If the P9 switch theory is correct, there should be more CD4+ T cells that recognize the peptide-MHC complexes with neutral amino acids at P9. This has been confirmed by earlier studies by the same researchers. Secondly, such T cells should be activated earlier than those which respond to MHC containing either aspartic acid or glutamate residues, because of charge-based interactions.
At the very beginning of the autoimmune response to insulin, the T cells that were mainly seen were the anti-Ins12-20 T cells, which require a P9 switch to recognize the peptide. When aspartic acid was added back at position 57 of the I-Ag7 in vivo, these T cells disappeared.

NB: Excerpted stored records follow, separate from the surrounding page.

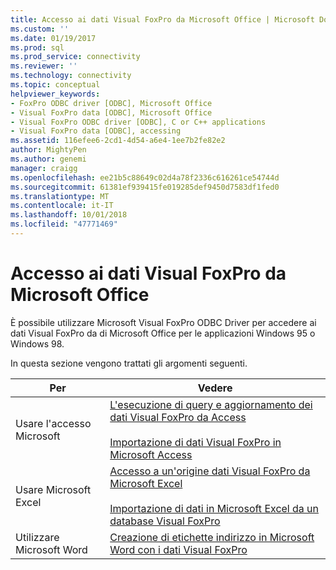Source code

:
 ```yaml
---
title: Accesso ai dati Visual FoxPro da Microsoft Office | Microsoft Docs
ms.custom: ''
ms.date: 01/19/2017
ms.prod: sql
ms.prod_service: connectivity
ms.reviewer: ''
ms.technology: connectivity
ms.topic: conceptual
helpviewer_keywords:
- FoxPro ODBC driver [ODBC], Microsoft Office
- Visual FoxPro data [ODBC], Microsoft Office
- Visual FoxPro ODBC driver [ODBC], C or C++ applications
- Visual FoxPro data [ODBC], accessing
ms.assetid: 116efee6-2cd1-4d54-a6e4-1ee7b2fe82e2
author: MightyPen
ms.author: genemi
manager: craigg
ms.openlocfilehash: ee21b5c88649c02d4a78f2336c616261ce54744d
ms.sourcegitcommit: 61381ef939415fe019285def9450d7583df1fed0
ms.translationtype: MT
ms.contentlocale: it-IT
ms.lasthandoff: 10/01/2018
ms.locfileid: "47771469"
---
```

# <a name="accessing-visual-foxpro-data-from-microsoft-office"></a>Accesso ai dati Visual FoxPro da Microsoft Office
È possibile utilizzare Microsoft Visual FoxPro ODBC Driver per accedere ai dati Visual FoxPro da di Microsoft Office per le applicazioni Windows 95 o Windows 98.  
  
 In questa sezione vengono trattati gli argomenti seguenti.  
  
|Per|Vedere|  
|--------|---------|  
|Usare l'accesso Microsoft|[L'esecuzione di query e aggiornamento dei dati Visual FoxPro da Access](../../odbc/microsoft/querying-and-updating-visual-foxpro-data-from-microsoft-access.md)<br /><br /> [Importazione di dati Visual FoxPro in Microsoft Access](../../odbc/microsoft/importing-visual-foxpro-data-into-microsoft-access.md)|  
|Usare Microsoft Excel|[Accesso a un'origine dati Visual FoxPro da Microsoft Excel](../../odbc/microsoft/accessing-a-visual-foxpro-data-source-from-microsoft-excel.md)<br /><br /> [Importazione di dati in Microsoft Excel da un database Visual FoxPro](../../odbc/microsoft/importing-data-into-microsoft-excel-from-a-visual-foxpro-database.md)|  
|Utilizzare Microsoft Word|[Creazione di etichette indirizzo in Microsoft Word con i dati Visual FoxPro](../../odbc/microsoft/creating-mailing-labels-in-microsoft-word-using-visual-foxpro-data.md)|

The study suggests that the P9 switch is more important in initiating an early burst of insulin destruction rather than the progression of T1DM. The P9 switch allows T cell binding to the insulin antigen, facilitating T cell infiltration and autoimmune insulin destruction.
Since every kind of insulin, and its breakdown and mis-synthesis products, is present around the islets, autoimmunity to insulin is most likely to evolve here. The researchers used specific patterns of gene expression to find out where the anti-insulin T cells were produced. Formerly, many thought these might be coming from the pancreatic lymph nodes. However, they found that T cell receptor signaling and T cell expansion occur only in the islet and not in the lymph nodes of the pancreas. Both T helper and T regulatory cells were involved in T cell infiltration of the pancreatic islets.
This study helps understand the role of MHC II molecules in causing autoimmune diabetes. It is possible that small molecule drugs or antibodies that can block the binding capability of the beta-57 position of HLA-DQ8 could prevent the onset of this disease.
The report appeared in the journal Science Immunology on August 30, 2019.